Make an exact copy of every entry, from the first line to the last.

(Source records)
* * * * * * *
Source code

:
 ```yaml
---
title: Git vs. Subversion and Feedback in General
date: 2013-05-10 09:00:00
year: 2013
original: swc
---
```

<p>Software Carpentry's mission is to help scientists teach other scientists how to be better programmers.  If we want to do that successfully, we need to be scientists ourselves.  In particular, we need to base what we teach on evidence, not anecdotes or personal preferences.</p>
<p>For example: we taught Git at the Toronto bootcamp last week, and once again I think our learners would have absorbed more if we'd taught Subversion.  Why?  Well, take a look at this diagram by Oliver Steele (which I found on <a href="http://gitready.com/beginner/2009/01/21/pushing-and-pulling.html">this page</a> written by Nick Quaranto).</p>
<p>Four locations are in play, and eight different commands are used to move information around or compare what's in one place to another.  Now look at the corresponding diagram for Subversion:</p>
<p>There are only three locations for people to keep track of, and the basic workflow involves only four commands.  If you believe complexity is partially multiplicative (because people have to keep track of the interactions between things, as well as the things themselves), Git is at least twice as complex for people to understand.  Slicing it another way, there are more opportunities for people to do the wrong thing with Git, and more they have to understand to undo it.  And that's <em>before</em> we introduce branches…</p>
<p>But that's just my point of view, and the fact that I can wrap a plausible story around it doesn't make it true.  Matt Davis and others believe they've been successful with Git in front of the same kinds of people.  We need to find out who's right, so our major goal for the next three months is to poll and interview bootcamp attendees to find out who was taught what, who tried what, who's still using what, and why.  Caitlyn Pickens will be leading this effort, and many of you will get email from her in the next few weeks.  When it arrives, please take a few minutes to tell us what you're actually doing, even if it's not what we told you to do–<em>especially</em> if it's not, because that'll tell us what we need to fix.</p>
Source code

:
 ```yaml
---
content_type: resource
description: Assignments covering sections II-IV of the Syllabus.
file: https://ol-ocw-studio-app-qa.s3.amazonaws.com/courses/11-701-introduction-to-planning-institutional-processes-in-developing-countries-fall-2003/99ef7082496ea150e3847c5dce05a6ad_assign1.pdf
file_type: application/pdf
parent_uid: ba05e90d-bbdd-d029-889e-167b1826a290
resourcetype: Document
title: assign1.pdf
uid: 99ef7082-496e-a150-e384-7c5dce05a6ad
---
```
* * * * * * *
• YOUR RESPONSE:
Source code

:
 ```yaml
---
title: Git vs. Subversion and Feedback in General
date: 2013-05-10 09:00:00
year: 2013
original: swc
---
```

<p>Software Carpentry's mission is to help scientists teach other scientists how to be better programmers.  If we want to do that successfully, we need to be scientists ourselves.  In particular, we need to base what we teach on evidence, not anecdotes or personal preferences.</p>
<p>For example: we taught Git at the Toronto bootcamp last week, and once again I think our learners would have absorbed more if we'd taught Subversion.  Why?  Well, take a look at this diagram by Oliver Steele (which I found on <a href="http://gitready.com/beginner/2009/01/21/pushing-and-pulling.html">this page</a> written by Nick Quaranto).</p>
<p>Four locations are in play, and eight different commands are used to move information around or compare what's in one place to another.  Now look at the corresponding diagram for Subversion:</p>
<p>There are only three locations for people to keep track of, and the basic workflow involves only four commands.  If you believe complexity is partially multiplicative (because people have to keep track of the interactions between things, as well as the things themselves), Git is at least twice as complex for people to understand.  Slicing it another way, there are more opportunities for people to do the wrong thing with Git, and more they have to understand to undo it.  And that's <em>before</em> we introduce branches…</p>
<p>But that's just my point of view, and the fact that I can wrap a plausible story around it doesn't make it true.  Matt Davis and others believe they've been successful with Git in front of the same kinds of people.  We need to find out who's right, so our major goal for the next three months is to poll and interview bootcamp attendees to find out who was taught what, who tried what, who's still using what, and why.  Caitlyn Pickens will be leading this effort, and many of you will get email from her in the next few weeks.  When it arrives, please take a few minutes to tell us what you're actually doing, even if it's not what we told you to do–<em>especially</em> if it's not, because that'll tell us what we need to fix.</p>
Source code

:
 ```yaml
---
content_type: resource
description: Assignments covering sections II-IV of the Syllabus.
file: https://ol-ocw-studio-app-qa.s3.amazonaws.com/courses/11-701-introduction-to-planning-institutional-processes-in-developing-countries-fall-2003/99ef7082496ea150e3847c5dce05a6ad_assign1.pdf
file_type: application/pdf
parent_uid: ba05e90d-bbdd-d029-889e-167b1826a290
resourcetype: Document
title: assign1.pdf
uid: 99ef7082-496e-a150-e384-7c5dce05a6ad
---
```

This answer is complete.